_TASK TO CARRY OUT:_
Everything from the first line of the entries through the line containing "## ![✔] 6.10. Validate incoming JSON schemas" is to be retyped exactly, and nothing beyond it.

....................

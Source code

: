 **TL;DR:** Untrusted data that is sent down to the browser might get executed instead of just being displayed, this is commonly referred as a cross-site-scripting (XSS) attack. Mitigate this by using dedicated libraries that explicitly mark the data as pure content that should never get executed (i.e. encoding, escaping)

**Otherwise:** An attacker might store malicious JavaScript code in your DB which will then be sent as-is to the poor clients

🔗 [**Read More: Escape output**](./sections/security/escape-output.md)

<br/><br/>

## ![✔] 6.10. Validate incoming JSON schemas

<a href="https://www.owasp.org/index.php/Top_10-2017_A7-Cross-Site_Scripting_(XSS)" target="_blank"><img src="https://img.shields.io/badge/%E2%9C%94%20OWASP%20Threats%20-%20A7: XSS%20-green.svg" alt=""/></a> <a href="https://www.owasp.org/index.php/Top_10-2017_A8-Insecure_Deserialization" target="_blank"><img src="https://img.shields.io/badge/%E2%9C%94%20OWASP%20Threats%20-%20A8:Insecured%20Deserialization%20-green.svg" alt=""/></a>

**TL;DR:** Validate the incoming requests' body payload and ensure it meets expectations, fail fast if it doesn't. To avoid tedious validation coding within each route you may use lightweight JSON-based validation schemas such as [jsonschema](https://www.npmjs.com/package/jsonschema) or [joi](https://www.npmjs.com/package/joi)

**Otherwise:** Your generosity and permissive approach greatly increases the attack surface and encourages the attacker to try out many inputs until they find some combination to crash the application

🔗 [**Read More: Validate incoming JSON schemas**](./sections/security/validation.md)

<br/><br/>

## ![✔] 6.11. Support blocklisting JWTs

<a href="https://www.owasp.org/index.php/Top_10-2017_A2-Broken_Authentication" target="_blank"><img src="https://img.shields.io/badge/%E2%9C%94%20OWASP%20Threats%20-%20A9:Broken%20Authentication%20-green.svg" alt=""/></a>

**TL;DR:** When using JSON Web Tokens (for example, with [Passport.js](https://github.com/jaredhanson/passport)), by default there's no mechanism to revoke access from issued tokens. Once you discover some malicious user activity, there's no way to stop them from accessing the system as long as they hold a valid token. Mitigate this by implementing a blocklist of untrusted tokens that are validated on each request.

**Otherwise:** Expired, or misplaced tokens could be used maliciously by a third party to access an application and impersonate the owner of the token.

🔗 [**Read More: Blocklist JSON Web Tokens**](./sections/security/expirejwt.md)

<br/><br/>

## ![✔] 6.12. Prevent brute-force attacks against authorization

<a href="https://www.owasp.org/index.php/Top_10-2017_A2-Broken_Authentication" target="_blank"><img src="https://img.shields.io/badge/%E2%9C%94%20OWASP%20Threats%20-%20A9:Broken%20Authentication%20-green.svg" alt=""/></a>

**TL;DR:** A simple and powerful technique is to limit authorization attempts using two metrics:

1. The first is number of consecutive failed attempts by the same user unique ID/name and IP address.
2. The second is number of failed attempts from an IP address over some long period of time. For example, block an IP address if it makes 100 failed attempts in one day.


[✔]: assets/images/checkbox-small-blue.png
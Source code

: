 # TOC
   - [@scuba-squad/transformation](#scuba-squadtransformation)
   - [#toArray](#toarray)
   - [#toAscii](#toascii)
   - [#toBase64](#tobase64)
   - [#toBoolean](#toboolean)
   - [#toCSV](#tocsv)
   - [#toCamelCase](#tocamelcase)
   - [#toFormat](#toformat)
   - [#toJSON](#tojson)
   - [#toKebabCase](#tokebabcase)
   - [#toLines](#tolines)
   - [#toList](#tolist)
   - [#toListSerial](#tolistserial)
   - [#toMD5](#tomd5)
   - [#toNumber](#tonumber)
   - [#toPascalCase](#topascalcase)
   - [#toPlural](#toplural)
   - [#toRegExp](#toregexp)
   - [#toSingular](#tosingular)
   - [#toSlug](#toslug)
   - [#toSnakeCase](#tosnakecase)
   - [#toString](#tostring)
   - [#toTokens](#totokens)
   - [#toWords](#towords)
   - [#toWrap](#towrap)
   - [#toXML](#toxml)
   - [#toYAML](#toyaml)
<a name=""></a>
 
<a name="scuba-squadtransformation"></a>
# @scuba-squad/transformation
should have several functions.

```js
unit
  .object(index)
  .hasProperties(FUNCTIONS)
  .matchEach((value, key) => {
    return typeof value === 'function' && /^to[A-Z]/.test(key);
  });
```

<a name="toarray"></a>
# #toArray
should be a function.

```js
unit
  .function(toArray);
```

....................

_SOLUTION FOR THIS TASK:_
Source code

: **TL;DR:** Untrusted data that is sent down to the browser might get executed instead of just being displayed, this is commonly referred as a cross-site-scripting (XSS) attack. Mitigate this by using dedicated libraries that explicitly mark the data as pure content that should never get executed (i.e. encoding, escaping)

**Otherwise:** An attacker might store malicious JavaScript code in your DB which will then be sent as-is to the poor clients

🔗 [**Read More: Escape output**](./sections/security/escape-output.md)

<br/><br/>

## ![✔] 6.10. Validate incoming JSON schemas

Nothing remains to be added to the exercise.